Mais tous les maires ne connaissent pas forcément cette bienveillance de leurs concitoyens. Les tensions sont très fortes. « Comme dirait l’expression : devenir maire aujourd’hui, c’est être à portée de baffe. Et j’ai accepté ce rôle en connaissance de cause. » Face à la possible réduction de la dépense publique annoncée par le gouvernement de Michel Barnier, et à la casse des services publics qui s’intensifie, Fatah Aggoune craint le pire. « Le président et les ministres sont inatteignables. Quand la population souffre, qu’elle a faim, qu’elle peine à trouver un logement ou un emploi, qu’elle n’arrive pas à boucler ses fins de mois, les personnalités politiques de la ville et les agents publics sont les premiers à en pâtir. »
L’édile se remémore les émeutes de juin 2023 après la mort du jeune Nahel Merzouk, qui avaient secoué la France et en particulier les banlieues comme Gentilly. Poubelles en feu, voitures renversées, vitrines cassées… Sans justifier les violences, le maire comprend la colère face aux injustices. Pour lui, il ne peut y avoir de paix sans justice sociale. « La réponse à ces événements ne peut pas être “l’ordre” comme le rabâchait Gabriel Attal. De quel ordre parle-t-on ? C’est l’ordre social que nous voulons. La population a besoin de changements concrets », explique le maire.

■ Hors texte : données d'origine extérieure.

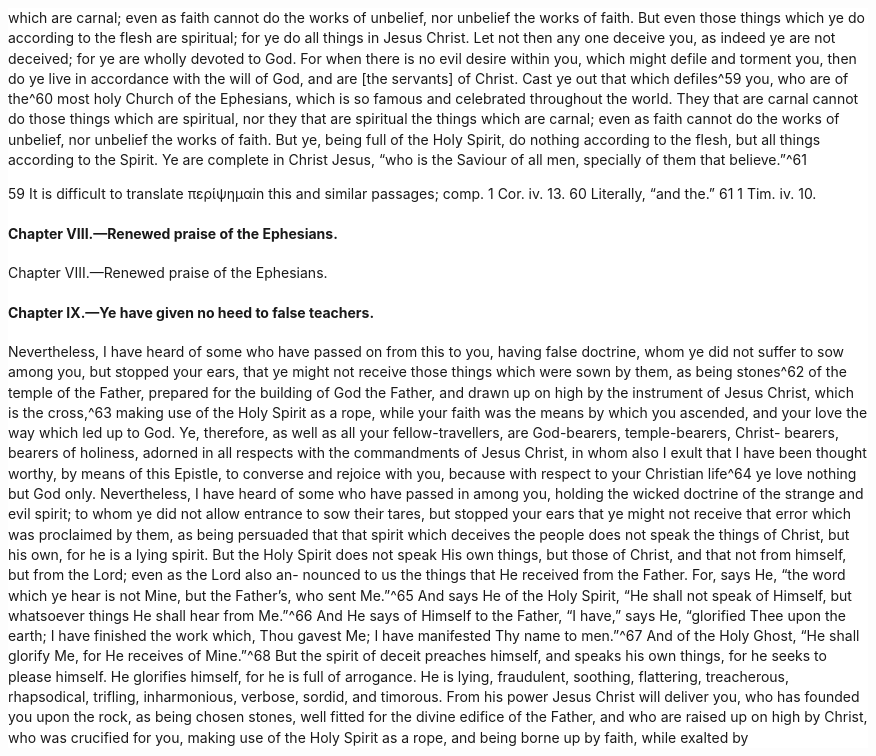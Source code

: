 which are carnal; even as faith cannot do the works of unbelief, nor unbelief the works of
faith. But even those things which ye do according to the flesh are spiritual; for ye do all
things in Jesus Christ.
Let not then any one deceive you, as indeed ye are not deceived; for ye are wholly devoted
to God. For when there is no evil desire within you, which might defile and torment you,
then do ye live in accordance with the will of God, and are [the servants] of Christ. Cast ye
out that which defiles^59 you, who are of the^60 most holy Church of the Ephesians, which is
so famous and celebrated throughout the world. They that are carnal cannot do those things
which are spiritual, nor they that are spiritual the things which are carnal; even as faith
cannot do the works of unbelief, nor unbelief the works of faith. But ye, being full of the
Holy Spirit, do nothing according to the flesh, but all things according to the Spirit. Ye are
complete in Christ Jesus, “who is the Saviour of all men, specially of them that believe.”^61


59 It is difficult to translate περίψημαin this and similar passages; comp. 1 Cor. iv. 13.
60 Literally, “and the.”
61 1 Tim. iv. 10.

#### Chapter VIII.—Renewed praise of the Ephesians.


Chapter VIII.—Renewed praise of the Ephesians.


#### Chapter IX.—Ye have given no heed to false teachers.


Nevertheless, I have heard of some who have passed on from this to you, having false
doctrine, whom ye did not suffer to sow among you, but stopped your ears, that ye might
not receive those things which were sown by them, as being stones^62 of the temple of the
Father, prepared for the building of God the Father, and drawn up on high by the instrument
of Jesus Christ, which is the cross,^63 making use of the Holy Spirit as a rope, while your faith
was the means by which you ascended, and your love the way which led up to God. Ye,
therefore, as well as all your fellow-travellers, are God-bearers, temple-bearers, Christ-
bearers, bearers of holiness, adorned in all respects with the commandments of Jesus Christ,
in whom also I exult that I have been thought worthy, by means of this Epistle, to converse
and rejoice with you, because with respect to your Christian life^64 ye love nothing but God
only.
Nevertheless, I have heard of some who have passed in among you, holding the wicked
doctrine of the strange and evil spirit; to whom ye did not allow entrance to sow their tares,
but stopped your ears that ye might not receive that error which was proclaimed by them,
as being persuaded that that spirit which deceives the people does not speak the things of
Christ, but his own, for he is a lying spirit. But the Holy Spirit does not speak His own things,
but those of Christ, and that not from himself, but from the Lord; even as the Lord also an-
nounced to us the things that He received from the Father. For, says He, “the word which
ye hear is not Mine, but the Father’s, who sent Me.”^65 And says He of the Holy Spirit, “He
shall not speak of Himself, but whatsoever things He shall hear from Me.”^66 And He says
of Himself to the Father, “I have,” says He, “glorified Thee upon the earth; I have finished
the work which, Thou gavest Me; I have manifested Thy name to men.”^67 And of the Holy
Ghost, “He shall glorify Me, for He receives of Mine.”^68 But the spirit of deceit preaches
himself, and speaks his own things, for he seeks to please himself. He glorifies himself, for
he is full of arrogance. He is lying, fraudulent, soothing, flattering, treacherous, rhapsodical,
trifling, inharmonious, verbose, sordid, and timorous. From his power Jesus Christ will
deliver you, who has founded you upon the rock, as being chosen stones, well fitted for the
divine edifice of the Father, and who are raised up on high by Christ, who was crucified for
you, making use of the Holy Spirit as a rope, and being borne up by faith, while exalted by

Pour Fatah Aggoune, l’ordre social est synonyme de respect des droits de chacun. Au-delà de celui à l’éducation, aux loisirs et aux vacances, le maire met l’accent sur l’accès à la santé. Malgré la désertification médicale, les 7 000 patients gentilléens parviennent à être soignés gratuitement au centre de santé, « à l’heure où les frais peuvent s’élever à hauteur de 35, voire 50 euros ». Pouvoir se soigner sans se ruiner est une « véritable innovation sociale », se réjouit le cinquantenaire, qui souhaite étendre cette idée de moindre coût aux autres institutions de Gentilly : « Être maire d’une commune, c’est créer les conditions pour y vivre. »

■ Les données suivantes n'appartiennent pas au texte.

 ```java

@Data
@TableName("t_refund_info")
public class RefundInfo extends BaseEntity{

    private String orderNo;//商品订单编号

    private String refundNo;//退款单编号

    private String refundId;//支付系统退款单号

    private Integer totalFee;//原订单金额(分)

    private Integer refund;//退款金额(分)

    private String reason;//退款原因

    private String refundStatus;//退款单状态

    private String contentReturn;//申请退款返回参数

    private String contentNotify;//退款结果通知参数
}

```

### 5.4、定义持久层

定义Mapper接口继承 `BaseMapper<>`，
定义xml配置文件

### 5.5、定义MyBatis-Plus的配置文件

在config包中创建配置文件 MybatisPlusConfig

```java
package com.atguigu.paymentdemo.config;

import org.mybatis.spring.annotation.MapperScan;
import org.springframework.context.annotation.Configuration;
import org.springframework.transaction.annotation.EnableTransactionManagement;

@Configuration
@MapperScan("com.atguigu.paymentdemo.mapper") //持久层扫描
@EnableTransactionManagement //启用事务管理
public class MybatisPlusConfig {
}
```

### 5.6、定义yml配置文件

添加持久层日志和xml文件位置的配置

À commencer par de meilleurs logements, plus verts, à des prix accessibles. En ce mois d’octobre, le maire visite d’imposantes tours coiffées de jardins partagés, dans le 13e arrondissement de Paris, un habitat mêlant béton et bois dont il souhaite s’inspirer pour sa ville. Fatah Aggoune s’arrête longuement dans un T5 lumineux, percé de grandes fenêtres insonorisées. Chaque famille nombreuse de Gentilly a le droit de vivre dans des grands espaces et non à « six dans un petit appartement », insiste-t-il.
Sa première pierre à l’édifice pour son mandat ? « Permettre aux plus défavorisés de vivre aux portes de Paris malgré une pression foncière, immobilière et sociale extrêmement forte. » À Gentilly, le prix au mètre carré s’élève entre 5 000 et 6 000 euros. « Les Français doivent pouvoir vivre dans des logements décents, abordables, à loyer modéré », poursuit Fatah Aggoune. Un logement à prix prohibitif constitue le premier moteur d’exclusion sociale. Une bataille de tous les jours, donc, pour les élus qui se revendiquent du communisme municipal.